Dataset content =
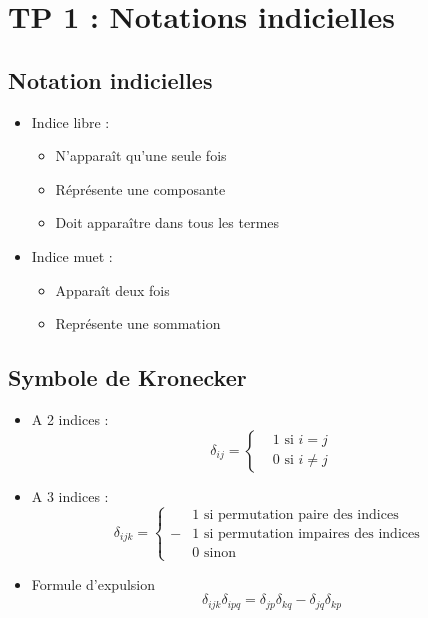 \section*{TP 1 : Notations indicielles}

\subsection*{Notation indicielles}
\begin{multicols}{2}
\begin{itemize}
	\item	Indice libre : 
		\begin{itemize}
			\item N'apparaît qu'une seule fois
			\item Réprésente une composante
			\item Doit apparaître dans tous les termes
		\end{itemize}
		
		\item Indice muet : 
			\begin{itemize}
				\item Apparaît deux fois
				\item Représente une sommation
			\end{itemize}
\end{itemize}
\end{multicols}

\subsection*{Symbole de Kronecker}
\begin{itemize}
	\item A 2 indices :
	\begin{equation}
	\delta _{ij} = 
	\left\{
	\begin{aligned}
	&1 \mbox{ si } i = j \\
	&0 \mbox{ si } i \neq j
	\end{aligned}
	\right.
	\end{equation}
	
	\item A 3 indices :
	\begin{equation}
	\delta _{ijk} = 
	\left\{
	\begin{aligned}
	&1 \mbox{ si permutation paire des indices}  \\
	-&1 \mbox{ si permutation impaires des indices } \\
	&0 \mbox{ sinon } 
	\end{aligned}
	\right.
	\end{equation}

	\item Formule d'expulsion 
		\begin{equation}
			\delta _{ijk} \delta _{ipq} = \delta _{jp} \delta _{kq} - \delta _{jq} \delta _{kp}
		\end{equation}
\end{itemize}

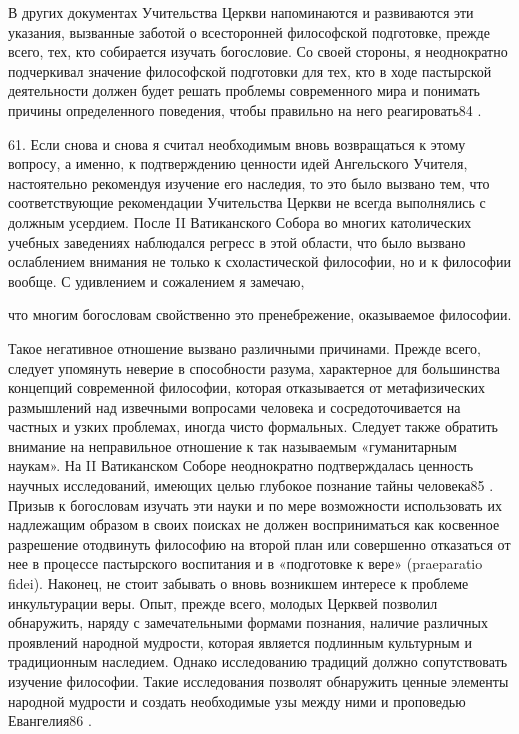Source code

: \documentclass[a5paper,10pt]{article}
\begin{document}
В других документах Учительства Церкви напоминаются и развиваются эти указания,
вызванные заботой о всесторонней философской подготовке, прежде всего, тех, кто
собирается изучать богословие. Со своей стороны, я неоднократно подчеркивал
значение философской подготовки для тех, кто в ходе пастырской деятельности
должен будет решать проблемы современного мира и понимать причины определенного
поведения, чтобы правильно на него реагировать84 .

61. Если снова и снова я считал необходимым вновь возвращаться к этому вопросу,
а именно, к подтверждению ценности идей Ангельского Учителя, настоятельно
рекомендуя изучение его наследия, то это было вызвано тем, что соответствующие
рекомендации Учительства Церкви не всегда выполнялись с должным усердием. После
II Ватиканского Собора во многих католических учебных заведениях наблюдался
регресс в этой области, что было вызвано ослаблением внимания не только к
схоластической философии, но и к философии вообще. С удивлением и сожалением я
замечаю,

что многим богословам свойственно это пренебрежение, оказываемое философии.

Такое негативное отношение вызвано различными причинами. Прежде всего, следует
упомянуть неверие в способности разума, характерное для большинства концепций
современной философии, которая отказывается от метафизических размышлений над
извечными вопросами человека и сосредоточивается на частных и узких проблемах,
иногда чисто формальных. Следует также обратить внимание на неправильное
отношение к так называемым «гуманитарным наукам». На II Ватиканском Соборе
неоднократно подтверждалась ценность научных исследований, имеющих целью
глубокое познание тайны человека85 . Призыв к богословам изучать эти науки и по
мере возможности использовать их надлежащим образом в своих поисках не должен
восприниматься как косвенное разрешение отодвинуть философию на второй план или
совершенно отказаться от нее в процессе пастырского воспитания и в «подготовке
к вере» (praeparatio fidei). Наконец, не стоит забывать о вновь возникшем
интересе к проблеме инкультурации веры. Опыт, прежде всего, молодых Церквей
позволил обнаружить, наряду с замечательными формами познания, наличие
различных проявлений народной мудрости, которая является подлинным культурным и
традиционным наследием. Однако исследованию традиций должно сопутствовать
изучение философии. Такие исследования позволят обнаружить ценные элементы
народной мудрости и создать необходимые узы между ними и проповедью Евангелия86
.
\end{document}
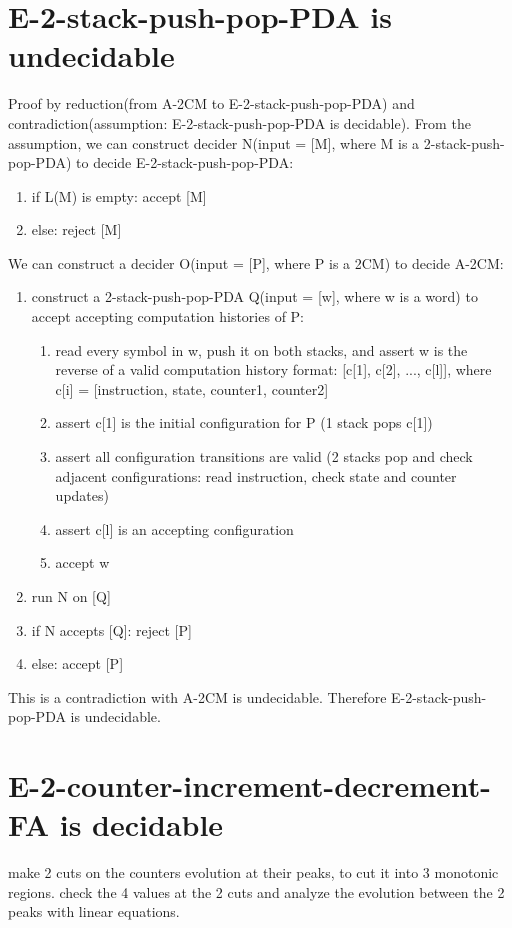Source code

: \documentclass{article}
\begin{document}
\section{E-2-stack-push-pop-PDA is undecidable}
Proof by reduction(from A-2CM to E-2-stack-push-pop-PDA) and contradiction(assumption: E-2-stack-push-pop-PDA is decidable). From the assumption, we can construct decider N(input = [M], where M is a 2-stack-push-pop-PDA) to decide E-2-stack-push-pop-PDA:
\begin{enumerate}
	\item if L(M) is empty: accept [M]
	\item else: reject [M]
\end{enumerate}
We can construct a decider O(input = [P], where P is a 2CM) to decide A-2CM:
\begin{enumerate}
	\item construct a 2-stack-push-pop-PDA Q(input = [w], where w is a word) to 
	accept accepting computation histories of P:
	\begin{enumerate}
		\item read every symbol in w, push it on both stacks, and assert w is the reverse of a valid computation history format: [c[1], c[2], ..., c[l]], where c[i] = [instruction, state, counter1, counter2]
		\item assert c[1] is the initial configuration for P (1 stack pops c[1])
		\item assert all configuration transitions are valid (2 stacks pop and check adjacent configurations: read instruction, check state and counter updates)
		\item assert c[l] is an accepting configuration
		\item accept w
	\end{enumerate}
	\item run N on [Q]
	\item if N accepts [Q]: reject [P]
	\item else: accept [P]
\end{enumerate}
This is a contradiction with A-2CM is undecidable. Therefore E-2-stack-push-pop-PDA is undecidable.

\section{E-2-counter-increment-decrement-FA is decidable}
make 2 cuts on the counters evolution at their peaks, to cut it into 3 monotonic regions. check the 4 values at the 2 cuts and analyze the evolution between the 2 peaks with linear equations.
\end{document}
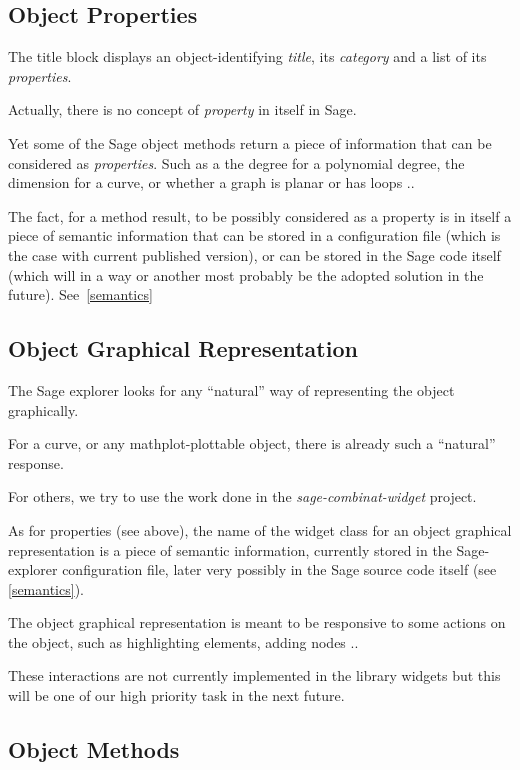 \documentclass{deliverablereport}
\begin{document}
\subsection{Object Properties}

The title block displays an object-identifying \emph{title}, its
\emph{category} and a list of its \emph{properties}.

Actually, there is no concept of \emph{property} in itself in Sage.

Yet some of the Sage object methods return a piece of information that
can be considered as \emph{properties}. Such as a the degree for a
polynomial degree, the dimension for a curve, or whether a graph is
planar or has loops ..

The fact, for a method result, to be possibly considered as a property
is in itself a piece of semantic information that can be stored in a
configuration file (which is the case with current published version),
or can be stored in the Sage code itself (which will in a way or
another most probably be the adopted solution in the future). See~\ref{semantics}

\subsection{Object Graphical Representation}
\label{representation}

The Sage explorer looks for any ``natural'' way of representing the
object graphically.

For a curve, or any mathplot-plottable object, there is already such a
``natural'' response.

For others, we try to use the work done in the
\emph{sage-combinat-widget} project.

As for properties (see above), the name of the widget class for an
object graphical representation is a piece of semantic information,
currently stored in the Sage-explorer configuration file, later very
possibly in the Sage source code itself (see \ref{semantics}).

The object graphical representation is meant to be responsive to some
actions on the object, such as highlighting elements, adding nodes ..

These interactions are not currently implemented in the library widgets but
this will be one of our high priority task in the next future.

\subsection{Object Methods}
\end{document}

What you should do =
Wherever the word "всего" turns up in the material, copy the whole line.

Answer section =
вызванные заботой о всесторонней философской подготовке, прежде всего, тех, кто
Такое негативное отношение вызвано различными причинами. Прежде всего, следует
интересе к проблеме инкультурации веры. Опыт, прежде всего, молодых Церквей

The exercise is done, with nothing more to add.